What is a box squat?

A box squat is a variation of a squat where a box or bench is placed behind you, enabling you to sit back onto it as if you were sitting back onto a chair. This movement can be done with a barbell, dumbbells, kettlebells or even just bodyweight.


Box squat benefits

We love the box squat variation for the following reasons:


  • Reduced load on the lumbar spine. See the picture below- a more upright torso generally means reduced load on the lumbar spine when compared to a traditional squat without a box.

  • Reduced load on the knees. Because you sit back onto a box, the shins will usually stay more vertical which then means the knees do not flex as much as they would with a traditional squat. It is in this deep flexion that knee joint stress is at its highest.

  • Reduces the need for ankle mobility. Because you are sitting back onto a box keeping a fairly vertical shin position, the ankle does not need to bend (dorsiflex) at the bottom of a box squat as much as it would with a traditional squat.

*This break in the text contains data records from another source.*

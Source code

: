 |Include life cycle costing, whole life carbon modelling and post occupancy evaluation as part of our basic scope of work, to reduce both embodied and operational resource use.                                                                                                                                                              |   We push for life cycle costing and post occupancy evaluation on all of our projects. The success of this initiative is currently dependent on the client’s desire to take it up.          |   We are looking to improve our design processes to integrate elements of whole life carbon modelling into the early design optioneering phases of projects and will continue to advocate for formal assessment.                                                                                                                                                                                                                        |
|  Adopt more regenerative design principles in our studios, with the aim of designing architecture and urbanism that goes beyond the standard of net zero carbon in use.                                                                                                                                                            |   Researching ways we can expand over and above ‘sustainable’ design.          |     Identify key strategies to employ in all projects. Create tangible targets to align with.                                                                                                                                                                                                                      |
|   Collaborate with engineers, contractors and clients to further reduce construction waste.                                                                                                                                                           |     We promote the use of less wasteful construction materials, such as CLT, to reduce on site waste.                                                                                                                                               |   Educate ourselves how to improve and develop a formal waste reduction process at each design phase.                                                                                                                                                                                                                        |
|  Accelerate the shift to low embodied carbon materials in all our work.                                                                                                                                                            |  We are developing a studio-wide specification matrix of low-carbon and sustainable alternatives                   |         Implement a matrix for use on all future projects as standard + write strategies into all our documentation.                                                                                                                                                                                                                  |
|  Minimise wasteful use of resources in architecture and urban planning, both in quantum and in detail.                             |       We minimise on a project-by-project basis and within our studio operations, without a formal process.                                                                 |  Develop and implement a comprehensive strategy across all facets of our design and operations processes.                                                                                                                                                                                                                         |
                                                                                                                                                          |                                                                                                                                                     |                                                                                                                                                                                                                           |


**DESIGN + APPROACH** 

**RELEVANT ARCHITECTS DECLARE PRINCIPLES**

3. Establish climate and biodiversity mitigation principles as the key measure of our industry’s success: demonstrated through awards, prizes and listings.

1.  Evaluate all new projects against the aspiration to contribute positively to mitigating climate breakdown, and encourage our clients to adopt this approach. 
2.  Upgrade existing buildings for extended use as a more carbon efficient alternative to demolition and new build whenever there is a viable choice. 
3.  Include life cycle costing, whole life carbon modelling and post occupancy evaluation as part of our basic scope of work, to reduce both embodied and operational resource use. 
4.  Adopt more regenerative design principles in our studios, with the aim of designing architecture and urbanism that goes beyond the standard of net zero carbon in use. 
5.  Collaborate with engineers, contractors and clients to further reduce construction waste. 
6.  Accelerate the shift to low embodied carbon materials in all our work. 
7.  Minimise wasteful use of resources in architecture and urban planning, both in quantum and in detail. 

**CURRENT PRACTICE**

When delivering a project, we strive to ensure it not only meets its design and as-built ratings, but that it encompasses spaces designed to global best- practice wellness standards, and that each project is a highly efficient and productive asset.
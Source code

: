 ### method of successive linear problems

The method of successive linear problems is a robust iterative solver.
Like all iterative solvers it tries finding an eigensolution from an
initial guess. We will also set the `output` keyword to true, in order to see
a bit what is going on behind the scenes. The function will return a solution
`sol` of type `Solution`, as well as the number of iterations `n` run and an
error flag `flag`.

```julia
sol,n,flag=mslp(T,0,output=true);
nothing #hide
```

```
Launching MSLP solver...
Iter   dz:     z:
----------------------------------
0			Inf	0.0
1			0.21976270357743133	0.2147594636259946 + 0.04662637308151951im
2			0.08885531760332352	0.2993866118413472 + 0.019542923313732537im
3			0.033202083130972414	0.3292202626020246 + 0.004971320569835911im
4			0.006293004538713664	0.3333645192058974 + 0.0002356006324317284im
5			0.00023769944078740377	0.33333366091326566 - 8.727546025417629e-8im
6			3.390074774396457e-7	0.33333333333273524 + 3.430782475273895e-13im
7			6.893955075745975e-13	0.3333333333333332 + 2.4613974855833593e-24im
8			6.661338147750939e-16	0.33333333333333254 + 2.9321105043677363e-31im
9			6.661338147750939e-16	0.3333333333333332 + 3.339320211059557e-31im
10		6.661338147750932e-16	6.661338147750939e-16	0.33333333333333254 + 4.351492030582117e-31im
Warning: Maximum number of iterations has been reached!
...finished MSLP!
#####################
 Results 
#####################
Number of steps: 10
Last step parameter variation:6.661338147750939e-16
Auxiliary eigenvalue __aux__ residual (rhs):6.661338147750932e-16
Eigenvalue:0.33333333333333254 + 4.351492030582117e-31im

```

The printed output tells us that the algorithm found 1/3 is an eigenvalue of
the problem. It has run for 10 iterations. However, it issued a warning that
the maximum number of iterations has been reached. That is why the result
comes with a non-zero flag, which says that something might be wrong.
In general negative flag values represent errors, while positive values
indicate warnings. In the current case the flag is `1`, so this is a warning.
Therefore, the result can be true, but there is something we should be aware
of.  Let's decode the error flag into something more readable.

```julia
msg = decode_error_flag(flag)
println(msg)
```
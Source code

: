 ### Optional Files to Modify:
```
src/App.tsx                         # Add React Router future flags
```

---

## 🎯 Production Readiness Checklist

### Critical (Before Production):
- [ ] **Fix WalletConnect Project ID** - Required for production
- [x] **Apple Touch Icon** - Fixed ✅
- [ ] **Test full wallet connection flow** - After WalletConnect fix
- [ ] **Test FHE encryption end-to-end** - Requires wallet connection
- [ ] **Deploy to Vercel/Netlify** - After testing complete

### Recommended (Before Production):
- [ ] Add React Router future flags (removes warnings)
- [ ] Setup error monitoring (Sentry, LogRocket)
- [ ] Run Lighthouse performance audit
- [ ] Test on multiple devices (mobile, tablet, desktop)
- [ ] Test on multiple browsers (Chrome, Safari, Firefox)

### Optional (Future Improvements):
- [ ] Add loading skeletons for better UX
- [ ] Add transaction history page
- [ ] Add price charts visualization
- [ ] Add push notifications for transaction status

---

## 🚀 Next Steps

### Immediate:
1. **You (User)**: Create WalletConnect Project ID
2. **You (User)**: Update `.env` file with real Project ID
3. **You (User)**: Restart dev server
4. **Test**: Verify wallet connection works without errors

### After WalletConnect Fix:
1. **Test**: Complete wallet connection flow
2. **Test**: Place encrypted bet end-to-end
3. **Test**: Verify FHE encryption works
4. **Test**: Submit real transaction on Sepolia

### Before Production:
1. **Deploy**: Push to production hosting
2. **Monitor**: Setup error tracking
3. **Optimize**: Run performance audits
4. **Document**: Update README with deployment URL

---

  • Increase in muscular activity around the hips and quads relative to joint load when compared to a traditional squat.


Box Squat
Image 1. On the left is a box squat while on the right is a traditional squat. Note the more upright torso and greater sit back on the box squat. Rising from this position means less stress on the lumbar spine, knees and hips.

Coaching the box squat

The box squat should be performed with the following key points in mind:

  • The bar should be evenly placed on the shoulders

  • The pelvis and spine should be set in a neutral position- not too curved, not too rounded. See this article for more information how to do this!

  • You should sit back by breaking at the hips and pushing the hips back onto the box (as if sitting back onto a chair)

  • The shins should stay relatively vertical

  • When sitting on the box, you must stay tight and should only pause for a moment before driving back up

  • The hips should rise at the same time as the shoulders

  • You should fully extend the hips at the top while keeping the pelvis neutral (don't over-extend the lower back!)

The following cues should be used to coach a box squat:

  • Hips back or sit back

  • Core tight

  • Ribcage down

  • Neutral pelvis and spine (must first understand how to set a neutral pelvis!)